▶ [Record set]:
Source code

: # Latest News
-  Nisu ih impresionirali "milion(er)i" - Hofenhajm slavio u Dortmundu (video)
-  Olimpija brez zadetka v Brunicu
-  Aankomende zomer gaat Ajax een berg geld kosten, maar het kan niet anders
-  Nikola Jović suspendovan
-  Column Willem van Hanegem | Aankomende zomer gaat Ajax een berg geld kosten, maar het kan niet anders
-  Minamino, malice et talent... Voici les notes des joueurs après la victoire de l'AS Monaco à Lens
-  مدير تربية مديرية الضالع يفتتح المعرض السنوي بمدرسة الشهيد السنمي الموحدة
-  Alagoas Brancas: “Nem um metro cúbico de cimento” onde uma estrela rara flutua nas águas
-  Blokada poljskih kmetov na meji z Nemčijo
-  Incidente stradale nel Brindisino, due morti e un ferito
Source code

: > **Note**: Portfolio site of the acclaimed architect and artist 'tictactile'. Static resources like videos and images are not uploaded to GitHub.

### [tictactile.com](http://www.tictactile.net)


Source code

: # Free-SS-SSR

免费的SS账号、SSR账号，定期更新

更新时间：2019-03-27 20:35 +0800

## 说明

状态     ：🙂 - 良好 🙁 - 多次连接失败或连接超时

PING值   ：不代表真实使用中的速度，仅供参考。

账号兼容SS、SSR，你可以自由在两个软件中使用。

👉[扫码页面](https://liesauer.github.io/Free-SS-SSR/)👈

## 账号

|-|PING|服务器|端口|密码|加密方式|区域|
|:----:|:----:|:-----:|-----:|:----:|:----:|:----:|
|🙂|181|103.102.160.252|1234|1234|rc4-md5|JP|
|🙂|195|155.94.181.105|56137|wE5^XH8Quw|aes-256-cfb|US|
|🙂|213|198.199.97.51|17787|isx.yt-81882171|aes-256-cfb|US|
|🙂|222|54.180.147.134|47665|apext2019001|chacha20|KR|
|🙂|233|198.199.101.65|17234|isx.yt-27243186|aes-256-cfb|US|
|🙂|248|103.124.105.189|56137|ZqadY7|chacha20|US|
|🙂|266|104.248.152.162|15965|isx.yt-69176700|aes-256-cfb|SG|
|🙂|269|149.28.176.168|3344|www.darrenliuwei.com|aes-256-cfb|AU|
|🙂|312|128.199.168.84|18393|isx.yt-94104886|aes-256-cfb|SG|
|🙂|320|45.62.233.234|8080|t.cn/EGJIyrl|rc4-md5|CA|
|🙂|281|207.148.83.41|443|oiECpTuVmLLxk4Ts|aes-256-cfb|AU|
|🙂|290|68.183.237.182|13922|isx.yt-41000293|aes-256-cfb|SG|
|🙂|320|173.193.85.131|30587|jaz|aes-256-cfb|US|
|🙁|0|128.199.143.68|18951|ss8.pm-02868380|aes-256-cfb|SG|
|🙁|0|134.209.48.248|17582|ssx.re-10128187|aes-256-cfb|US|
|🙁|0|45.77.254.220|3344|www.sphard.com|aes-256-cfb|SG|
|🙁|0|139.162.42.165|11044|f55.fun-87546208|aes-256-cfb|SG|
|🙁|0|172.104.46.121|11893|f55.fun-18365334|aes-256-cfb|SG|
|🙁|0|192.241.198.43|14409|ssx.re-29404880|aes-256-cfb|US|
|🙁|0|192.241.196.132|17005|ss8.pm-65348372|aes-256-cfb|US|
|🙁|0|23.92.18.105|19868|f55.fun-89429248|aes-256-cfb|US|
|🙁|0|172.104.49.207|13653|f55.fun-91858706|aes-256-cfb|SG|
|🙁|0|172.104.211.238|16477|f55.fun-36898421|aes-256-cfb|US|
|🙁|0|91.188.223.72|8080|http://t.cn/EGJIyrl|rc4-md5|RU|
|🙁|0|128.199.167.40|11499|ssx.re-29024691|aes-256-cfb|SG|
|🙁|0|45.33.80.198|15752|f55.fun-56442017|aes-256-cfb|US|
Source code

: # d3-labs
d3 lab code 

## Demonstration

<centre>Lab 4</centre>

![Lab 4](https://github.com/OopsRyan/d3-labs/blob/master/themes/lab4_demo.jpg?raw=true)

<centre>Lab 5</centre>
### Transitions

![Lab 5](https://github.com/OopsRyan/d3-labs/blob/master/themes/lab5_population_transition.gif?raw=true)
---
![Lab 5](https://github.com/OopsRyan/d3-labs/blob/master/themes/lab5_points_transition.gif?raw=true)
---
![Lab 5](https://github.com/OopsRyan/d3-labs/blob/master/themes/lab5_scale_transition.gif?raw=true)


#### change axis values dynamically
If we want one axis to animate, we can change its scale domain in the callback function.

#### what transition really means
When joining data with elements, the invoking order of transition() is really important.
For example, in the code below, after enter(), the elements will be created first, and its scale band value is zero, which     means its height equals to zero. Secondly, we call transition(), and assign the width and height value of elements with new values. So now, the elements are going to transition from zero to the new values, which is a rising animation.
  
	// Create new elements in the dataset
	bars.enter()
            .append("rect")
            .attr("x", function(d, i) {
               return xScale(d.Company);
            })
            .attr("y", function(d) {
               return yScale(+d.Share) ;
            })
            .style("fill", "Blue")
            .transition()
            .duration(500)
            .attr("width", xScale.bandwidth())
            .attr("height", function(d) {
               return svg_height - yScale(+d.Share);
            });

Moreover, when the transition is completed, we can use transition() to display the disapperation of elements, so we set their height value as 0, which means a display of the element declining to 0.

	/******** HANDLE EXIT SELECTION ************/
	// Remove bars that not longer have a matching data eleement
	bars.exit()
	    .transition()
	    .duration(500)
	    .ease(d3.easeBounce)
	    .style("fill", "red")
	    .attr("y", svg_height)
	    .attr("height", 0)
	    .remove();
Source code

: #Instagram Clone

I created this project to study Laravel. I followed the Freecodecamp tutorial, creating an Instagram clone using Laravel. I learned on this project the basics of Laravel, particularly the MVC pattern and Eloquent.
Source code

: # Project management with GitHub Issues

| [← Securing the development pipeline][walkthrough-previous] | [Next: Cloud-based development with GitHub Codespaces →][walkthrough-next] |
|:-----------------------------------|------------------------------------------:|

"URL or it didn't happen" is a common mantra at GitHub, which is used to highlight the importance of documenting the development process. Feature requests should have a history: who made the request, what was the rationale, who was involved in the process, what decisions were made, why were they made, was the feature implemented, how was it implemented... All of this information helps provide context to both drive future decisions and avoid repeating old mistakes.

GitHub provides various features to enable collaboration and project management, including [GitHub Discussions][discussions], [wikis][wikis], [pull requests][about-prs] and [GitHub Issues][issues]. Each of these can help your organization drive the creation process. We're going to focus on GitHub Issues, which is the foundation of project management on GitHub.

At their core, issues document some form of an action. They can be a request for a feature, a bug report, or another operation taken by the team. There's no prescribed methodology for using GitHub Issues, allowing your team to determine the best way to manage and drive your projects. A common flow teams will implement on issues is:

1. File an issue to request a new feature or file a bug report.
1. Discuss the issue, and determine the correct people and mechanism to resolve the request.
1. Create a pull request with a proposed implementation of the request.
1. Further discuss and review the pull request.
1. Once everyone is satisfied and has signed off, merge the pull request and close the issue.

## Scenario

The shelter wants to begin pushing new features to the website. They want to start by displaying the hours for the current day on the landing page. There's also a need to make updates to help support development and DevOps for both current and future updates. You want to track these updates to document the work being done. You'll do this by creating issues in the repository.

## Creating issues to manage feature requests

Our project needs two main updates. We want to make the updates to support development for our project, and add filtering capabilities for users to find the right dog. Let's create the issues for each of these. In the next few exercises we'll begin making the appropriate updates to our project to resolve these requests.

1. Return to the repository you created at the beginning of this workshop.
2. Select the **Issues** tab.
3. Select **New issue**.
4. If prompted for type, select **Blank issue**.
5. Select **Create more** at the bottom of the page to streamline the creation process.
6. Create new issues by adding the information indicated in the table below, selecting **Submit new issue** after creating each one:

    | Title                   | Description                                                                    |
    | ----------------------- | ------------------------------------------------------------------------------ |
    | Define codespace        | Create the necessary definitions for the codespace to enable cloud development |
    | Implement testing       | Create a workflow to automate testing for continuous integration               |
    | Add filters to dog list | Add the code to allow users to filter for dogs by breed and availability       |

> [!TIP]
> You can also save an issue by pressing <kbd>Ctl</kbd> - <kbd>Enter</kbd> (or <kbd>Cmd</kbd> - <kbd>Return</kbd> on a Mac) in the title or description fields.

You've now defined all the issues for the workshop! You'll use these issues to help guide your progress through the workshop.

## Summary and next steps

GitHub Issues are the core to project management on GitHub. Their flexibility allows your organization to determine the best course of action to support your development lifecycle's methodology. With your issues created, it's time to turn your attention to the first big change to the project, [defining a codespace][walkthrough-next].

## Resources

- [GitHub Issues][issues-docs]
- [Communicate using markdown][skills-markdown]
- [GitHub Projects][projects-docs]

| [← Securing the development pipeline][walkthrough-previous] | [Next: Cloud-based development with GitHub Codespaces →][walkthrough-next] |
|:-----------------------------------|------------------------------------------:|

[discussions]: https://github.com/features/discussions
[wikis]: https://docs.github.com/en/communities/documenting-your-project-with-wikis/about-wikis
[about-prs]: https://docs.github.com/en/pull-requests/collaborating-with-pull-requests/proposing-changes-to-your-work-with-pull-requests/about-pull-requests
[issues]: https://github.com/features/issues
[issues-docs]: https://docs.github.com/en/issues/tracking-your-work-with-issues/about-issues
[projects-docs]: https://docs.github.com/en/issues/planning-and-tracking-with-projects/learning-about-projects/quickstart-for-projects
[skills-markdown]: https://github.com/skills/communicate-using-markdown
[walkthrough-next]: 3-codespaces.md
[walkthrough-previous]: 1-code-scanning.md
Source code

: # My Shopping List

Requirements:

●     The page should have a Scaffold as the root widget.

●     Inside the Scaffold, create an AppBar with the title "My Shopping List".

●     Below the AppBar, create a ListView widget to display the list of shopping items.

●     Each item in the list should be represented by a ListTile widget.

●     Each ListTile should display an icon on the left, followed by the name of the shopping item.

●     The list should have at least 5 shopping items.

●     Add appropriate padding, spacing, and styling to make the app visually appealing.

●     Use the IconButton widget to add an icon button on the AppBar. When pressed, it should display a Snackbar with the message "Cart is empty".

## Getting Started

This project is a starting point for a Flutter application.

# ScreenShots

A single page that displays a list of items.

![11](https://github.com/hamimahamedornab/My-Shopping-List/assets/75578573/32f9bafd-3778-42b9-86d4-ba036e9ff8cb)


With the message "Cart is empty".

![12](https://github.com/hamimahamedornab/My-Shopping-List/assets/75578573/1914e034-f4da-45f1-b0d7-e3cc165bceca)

▶ [Problem description]:
In the records above, locate every line with the string "drive" and copy it.

▶ [Output for this exercise]:
"URL or it didn't happen" is a common mantra at GitHub, which is used to highlight the importance of documenting the development process. Feature requests should have a history: who made the request, what was the rationale, who was involved in the process, what decisions were made, why were they made, was the feature implemented, how was it implemented... All of this information helps provide context to both drive future decisions and avoid repeating old mistakes.
GitHub provides various features to enable collaboration and project management, including [GitHub Discussions][discussions], [wikis][wikis], [pull requests][about-prs] and [GitHub Issues][issues]. Each of these can help your organization drive the creation process. We're going to focus on GitHub Issues, which is the foundation of project management on GitHub.
At their core, issues document some form of an action. They can be a request for a feature, a bug report, or another operation taken by the team. There's no prescribed methodology for using GitHub Issues, allowing your team to determine the best way to manage and drive your projects. A common flow teams will implement on issues is:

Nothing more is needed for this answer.